Thank you for the reply.
I guess what I'm asking is what does stateful do? Does it take control of all requests relating to the current call-id from that point on? So my may route logic does not need to think about ACKs and retransmissions?
---greg
At 07:08 PM 12/9/2002, Greg Fausak wrote:
Has this documentation always been available?
This is definately making a difference for me!
We just released this documentation update.
Yes, forward is built-in, t_relay/t_relay_to is part of tm modules. forward(<host>,<port>) or t_relay_to("<host>", "<port>") sends a request to the address in params. forward(uri:host, uri:port) and t_relay() sends a request to the address in current URI.
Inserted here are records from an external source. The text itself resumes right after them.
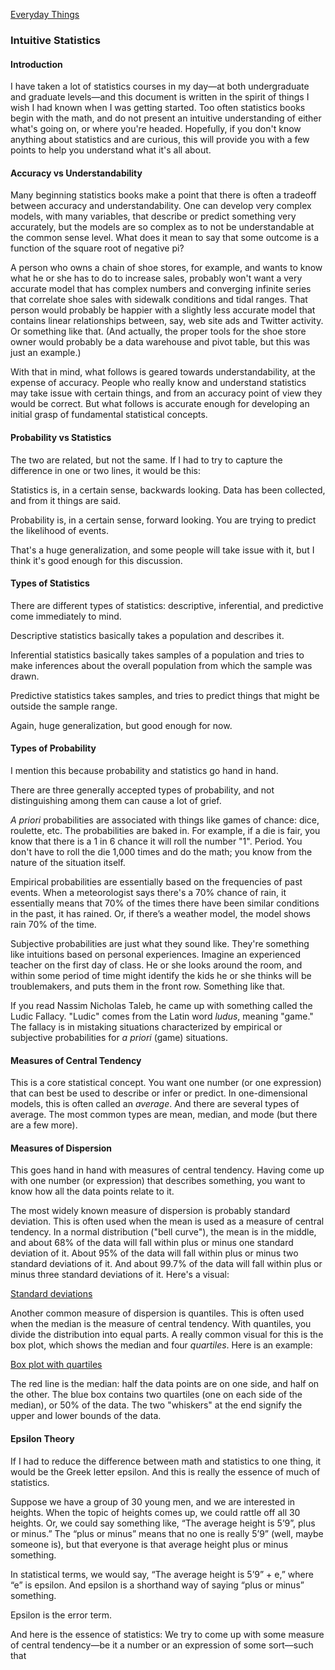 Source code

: [Everyday Things](https://github.com/vmsmith/EDT/blob/master/README.md)  

### Intuitive Statistics  

#### Introduction  

I have taken a lot of statistics courses in my day—at both undergraduate and graduate levels—and this document is written in the spirit of things I wish I had known when I was getting started. Too often statistics books begin with the math, and do not present an intuitive understanding of either what's going on, or where you're headed. Hopefully, if you don't know anything about statistics and are curious, this will provide you with a few points to help you understand what it's all about.

#### Accuracy vs Understandability  

Many beginning statistics books make a point that there is often a tradeoff between accuracy and understandability. One can develop very complex models, with many variables, that describe or predict something very accurately, but the models are so complex as to not be understandable at the common sense level. What does it mean to say that some outcome is a function of the square root of negative pi? 

A person who owns a chain of shoe stores, for example, and wants to know what he or she has to do to increase sales, probably won't want a very accurate model that has complex numbers and converging infinite series that correlate shoe sales with sidewalk conditions and tidal ranges. That person would probably be happier with a slightly less accurate model that contains linear relationships between, say, web site ads and Twitter activity. Or something like that. (And actually, the proper tools for the shoe store owner would probably be a data warehouse and pivot table, but this was just an example.)

With that in mind, what follows is geared towards understandability, at the expense of accuracy. People who really know and understand statistics may take issue with certain things, and from an accuracy point of view they would be correct. But what follows is accurate enough for developing an initial grasp of fundamental statistical concepts.

#### Probability vs Statistics  

The two are related, but not the same. If I had to try to capture the difference in one or two lines, it would be this: 

Statistics is, in a certain sense, backwards looking. Data has been collected, and from it things are said.

Probability is, in a certain sense, forward looking. You are trying to predict the likelihood of events.

That's a huge generalization, and some people will take issue with it, but I think it's good enough for this discussion.

#### Types of Statistics  

There are different types of statistics: descriptive, inferential, and predictive come immediately to mind.

Descriptive statistics basically takes a population and describes it.

Inferential statistics basically takes samples of a population and tries to make inferences about the overall population from which the sample was drawn.

Predictive statistics takes samples, and tries to predict things that might be outside the sample range.

Again, huge generalization, but good enough for now.

#### Types of Probability  

I mention this because probability and statistics go hand in hand.

There are three generally accepted types of probability, and not distinguishing among them can cause a lot of grief.

*A priori* probabilities are associated with things like games of chance: dice, roulette, etc. The probabilities are baked in. For example, if a die is fair, you know that there is a 1 in 6 chance it will roll the number "1". Period. You don't have to roll the die 1,000 times and do the math; you know from the nature of the situation itself.

Empirical probabilities are essentially based on the frequencies of past events. When a meteorologist says there's a 70% chance of rain, it essentially means that 70% of the times there have been similar conditions in the past, it has rained. Or, if there’s a weather model, the model shows rain 70% of the time.

Subjective probabilities are just what they sound like. They're something like intuitions based on personal experiences. Imagine an experienced teacher on the first day of class. He or she looks around the room, and within some period of time might identify the kids he or she thinks will be troublemakers, and puts them in the front row. Something like that.

If you read Nassim Nicholas Taleb, he came up with something called the Ludic Fallacy. "Ludic" comes from the Latin word *ludus*, meaning "game." The fallacy is in mistaking situations characterized by empirical or subjective probabilities for *a priori* (game) situations. 

####  Measures of Central Tendency  

This is a core statistical concept. You want one number (or one expression) that can best be used to describe or infer or predict. In one-dimensional models, this is often called an *average*. And there are several types of average. The most common types are mean, median, and mode (but there are a few more).

#### Measures of Dispersion  

This goes hand in hand with measures of central tendency. Having come up with one number (or expression) that describes something, you want to know how all the data points relate to it.

The most widely known measure of dispersion is probably standard deviation. This is often used when the mean is used as a measure of central tendency. In a normal distribution ("bell curve"), the mean is in the middle, and about 68% of the data will fall within plus or minus one standard deviation of it. About 95% of the data will fall within plus or minus two standard deviations of it. And about 99.7% of the data will fall within plus or minus three standard deviations of it. Here's a visual:

[Standard deviations](https://en.wikipedia.org/wiki/Standard_deviation#/media/File:Standard_deviation_diagram.svg)

Another common measure of dispersion is quantiles. This is often used when the median is the measure of central tendency. With quantiles, you divide the distribution into equal parts. A really common visual for this is the box plot, which shows the median and four *quartiles*. Here is an example:

[Box plot with quartiles](https://en.wikipedia.org/wiki/Box_plot#/media/File:No_Outlier.png)

The red line is the median: half the data points are on one side, and half on the other. The blue box contains two quartiles (one on each side of the median), or 50% of the data. The two "whiskers" at the end signify the upper and lower bounds of the data.

#### Epsilon Theory

If I had to reduce the difference between math and statistics to one thing, it would be the Greek letter epsilon. And this is really the essence of much of statistics.

Suppose we have a group of 30 young men, and we are interested in heights. When the topic of heights comes up, we could rattle off all 30 heights. Or, we could say something like, “The average height is 5’9”, plus or minus.”  The “plus or minus” means that no one is really 5’9” (well, maybe someone is), but that everyone is that average height plus or minus something.

In statistical terms, we would say, “The average height is 5’9” + e,” where “e” is epsilon. And epsilon is a shorthand way of saying “plus or minus” something.

Epsilon is the error term. 

And here is the essence of statistics: We try to come up with some measure of central tendency—be it a number or an expression of some sort—such that 
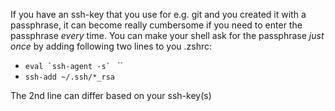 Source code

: If you have an ssh-key that you use for e.g. git and you created it with a passphrase, it can become really cumbersome if you need to enter the passphrase *every* time. 
You can make your shell ask for the passphrase *just once* by adding following two lines to you .zshrc:
* ``eval `ssh-agent -s` `` ``
* `ssh-add ~/.ssh/*_rsa`

The 2nd line can differ based on your ssh-key(s) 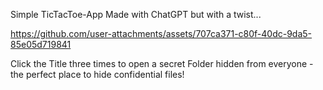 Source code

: Simple TicTacToe-App Made with ChatGPT but with a twist...



https://github.com/user-attachments/assets/707ca371-c80f-40dc-9da5-85e05d719841

Click the Title three times to open a secret Folder hidden from everyone - the perfect place to hide confidential files!
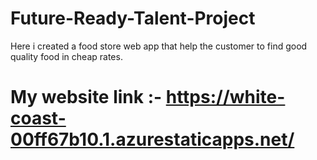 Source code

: # Future-Ready-Talent-Project
Here i created a food store web app that help the customer to find good quality food in cheap rates.

# My website link :- https://white-coast-00ff67b10.1.azurestaticapps.net/
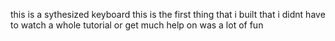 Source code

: this is a sythesized keyboard this is the first thing that i built that i didnt have to watch a whole tutorial or get much help on was a lot of fun

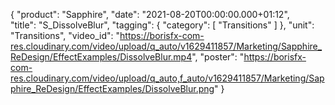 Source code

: {
   "product": "Sapphire",
   "date": "2021-08-20T00:00:00.000+01:12",  
   "title": "S_DissolveBlur",
   "tagging": {
   "category": [
      "Transitions"
    ]
   },
   "unit": "Transitions",
   "video_id": "https://borisfx-com-res.cloudinary.com/video/upload/q_auto/v1629411857/Marketing/Sapphire_ReDesign/EffectExamples/DissolveBlur.mp4",
   "poster": "https://borisfx-com-res.cloudinary.com/video/upload/q_auto,f_auto/v1629411857/Marketing/Sapphire_ReDesign/EffectExamples/DissolveBlur.png"
} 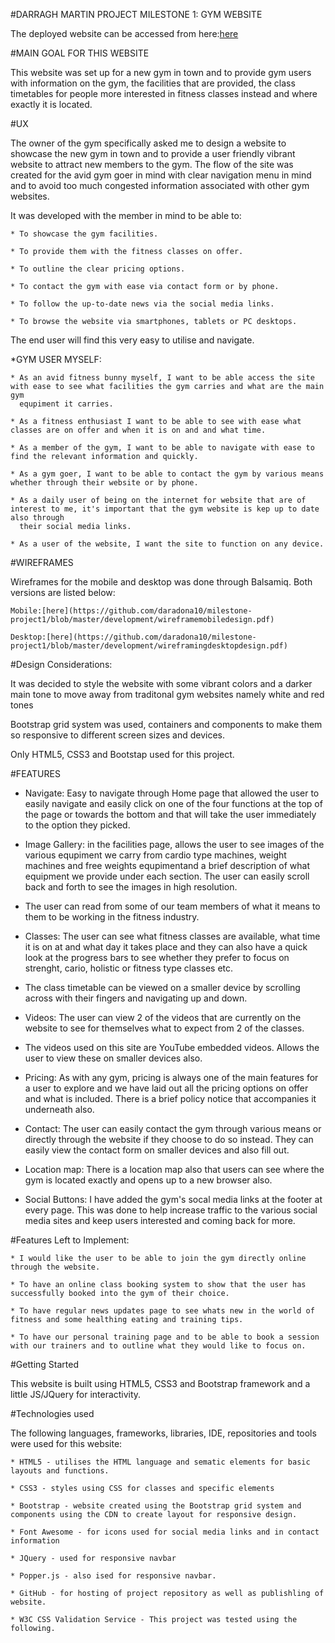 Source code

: #DARRAGH MARTIN PROJECT MILESTONE 1: GYM WEBSITE

The deployed website can be accessed from here:[here](https://daradona10.github.io/milestone-project1/)

#MAIN GOAL FOR THIS WEBSITE

This website was set up for a new gym in town and to provide gym users with information on the gym, the facilities that are provided,
the class timetables for people more interested in fitness classes instead and where exactly it is located.

#UX

The owner of the gym specifically asked me to design a website to showcase the new gym in town and to provide a user friendly vibrant website
to attract new members to the gym. The flow of the site was created for the avid gym goer in mind with clear navigation menu in mind and to avoid
too much congested information associated with other gym websites.

It was developed with the member in mind to be able to:

    * To showcase the gym facilities.

    * To provide them with the fitness classes on offer.

    * To outline the clear pricing options.

    * To contact the gym with ease via contact form or by phone.

    * To follow the up-to-date news via the social media links.

    * To browse the website via smartphones, tablets or PC desktops.

The end user will find this very easy to utilise and navigate.

*GYM USER MYSELF:

    * As an avid fitness bunny myself, I want to be able access the site with ease to see what facilities the gym carries and what are the main gym
      equpiment it carries.

    * As a fitness enthusiast I want to be able to see with ease what classes are on offer and when it is on and and what time.

    * As a member of the gym, I want to be able to navigate with ease to find the relevant information and quickly.

    * As a gym goer, I want to be able to contact the gym by various means whether through their website or by phone.

    * As a daily user of being on the internet for website that are of interest to me, it's important that the gym website is kep up to date also through
      their social media links.

    * As a user of the website, I want the site to function on any device.

#WIREFRAMES

Wireframes for the mobile and desktop was done through Balsamiq. Both versions are listed below:

    Mobile:[here](https://github.com/daradona10/milestone-project1/blob/master/development/wireframemobiledesign.pdf)

    Desktop:[here](https://github.com/daradona10/milestone-project1/blob/master/development/wireframingdesktopdesign.pdf)

#Design Considerations:

It was decided to style the website with some vibrant colors and a darker main tone to move away from traditonal gym websites namely white and red tones

Bootstrap grid system was used, containers and components to make them so responsive to different screen sizes and devices.

Only HTML5, CSS3 and Bootstap used for this project.

#FEATURES

   * Navigate: Easy to navigate through Home page that allowed the user to easily navigate and easily click on one of the four functions at the top of the page
     or towards the bottom and that will take the user immediately to the option they picked.

   * Image Gallery: in the facilities page, allows the user to see images of the various equpiment we carry from cardio type machines, weight machines and free
     weights equpimentand a brief description of what equipment we provide under each section. The user can easily scroll back and forth to see the images in high
     resolution.

   * The user can read from some of our team members of what it means to them to be working in the fitness industry.

   * Classes: The user can see what fitness classes are available, what time it is on at and what day it takes place and they can also have a quick look at the
     progress bars to see whether they prefer to focus on strenght, cario, holistic or fitness type classes etc.

   * The class timetable can be viewed on a smaller device by scrolling across with their fingers and navigating up and down.

   * Videos: The user can view 2 of the videos that are currently on the website to see for themselves what to expect from 2 of the classes.

   * The videos used on this site are YouTube embedded videos. Allows the user to view these on smaller devices also.

   * Pricing: As with any gym, pricing is always one of the main features for a user to explore and we have laid out all the pricing options on offer
     and what is included. There is a brief policy notice that accompanies it underneath also.

   * Contact: The user can easily contact the gym through various means or directly through the website if they choose to do so instead. They can easily view
     the contact form on smaller devices and also fill out.

   * Location map: There is a location map also that users can see where the gym is located exactly and opens up to a new browser also.

   * Social Buttons: I have added the gym's socal media links at the footer at every page. This was done to help increase traffic to the various social media sites
     and keep users interested and coming back for more.

#Features Left to Implement:

    * I would like the user to be able to join the gym directly online through the website.

    * To have an online class booking system to show that the user has successfully booked into the gym of their choice.

    * To have regular news updates page to see whats new in the world of fitness and some healthing eating and training tips.

    * To have our personal training page and to be able to book a session with our trainers and to outline what they would like to focus on.

#Getting Started

 This website is built using HTML5, CSS3 and Bootstrap framework and a little JS/JQuery for interactivity.

 #Technologies used

The following languages, frameworks, libraries, IDE, repositories and tools were used for this website:

    * HTML5 - utilises the HTML language and sematic elements for basic layouts and functions.

    * CSS3 - styles using CSS for classes and specific elements

    * Bootstrap - website created using the Bootstrap grid system and components using the CDN to create layout for responsive design.

    * Font Awesome - for icons used for social media links and in contact information

    * JQuery - used for responsive navbar

    * Popper.js - also ised for responsive navbar.

    * GitHub - for hosting of project repository as well as publishling of website.

    * W3C CSS Validation Service - This project was tested using the following.
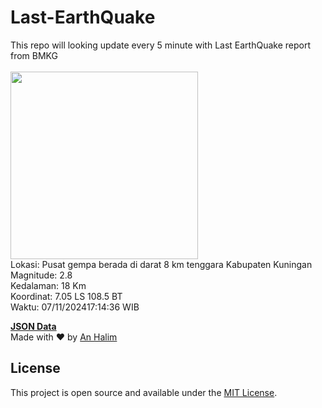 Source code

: # Last-EarthQuake
This repo will looking update every 5 minute with Last EarthQuake report from BMKG
<br>
<br>
<img src="https://static.bmkg.go.id/20241107171436.mmi.jpg" width="300"/>
<br>
Lokasi: Pusat gempa berada di darat 8 km tenggara Kabupaten Kuningan <br>
Magnitude: 2.8 <br>
Kedalaman: 18 Km <br>
Koordinat: 7.05 LS 108.5 BT <br>
Waktu: 07/11/202417:14:36 WIB <br>

<a href="./data/data.json">**JSON Data**</a>
<br>
Made with ❤️ by <a href="https://github.com/an-halim">An Halim</a>
## License

This project is open source and available under the [MIT License](LICENSE).
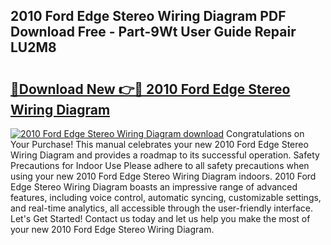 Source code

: ## 2010 Ford Edge Stereo Wiring Diagram PDF Download Free - Part-9Wt User Guide Repair LU2M8

# <h2><a href="http://dftwq33.blite.top/?on=2010+Ford+Edge+Stereo+Wiring+Diagram">🔗Download New 👉🔴 2010 Ford Edge Stereo Wiring Diagram</a></h2>

[![2010 Ford Edge Stereo Wiring Diagram download](https://i.imgur.com/lujVjoI.png)](http://dftwq33.blite.top/?on=2010+Ford+Edge+Stereo+Wiring+Diagram)
Congratulations on Your Purchase! This manual celebrates your new 2010 Ford Edge Stereo Wiring Diagram and provides a roadmap to its successful operation. Safety Precautions for Indoor Use Please adhere to all safety precautions when using your new 2010 Ford Edge Stereo Wiring Diagram indoors. 2010 Ford Edge Stereo Wiring Diagram boasts an impressive range of advanced features, including voice control, automatic syncing, customizable settings, and real-time analytics, all accessible through the user-friendly interface. Let's Get Started! Contact us today and let us help you make the most of your new 2010 Ford Edge Stereo Wiring Diagram.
The trade-offs between stateless forward and stateful t_relay are described in http://www.iptel.org/ser/doc/seruser-html/x740.html#AEN839
If you do not not, whether to go stateful or stateless, you will be probably better if with stateful.
Cheers,
-Jiri
-- Jiri Kuthan http://iptel.org/~jiri/
Serusers mailing list serusers@lists.iptel.org http://lists.iptel.org/mailman/listinfo/serusers
At 08:09 PM 12/9/2002, Greg Fausak wrote:
Thank you for the reply.
I guess what I'm asking is what does stateful do? Does it take control of all requests relating to the current call-id from that point on? So my may route logic does not need to think about ACKs and retransmissions?
---greg
Routing logic is same for both statefuly and stateless. The real difference is that some proxy services need to be built on top of stateful and will not work otherwise. For example, t_relay forks, forward does not. t_relay can be used to account transactions, forward cannot.
As for retransmissions: with stateful processing, ser retransmits on UAC behalf. With stateless processing, UAC retransmits and the retranmission get statelessly propagated through proxy. Not of dramatically big practical impact.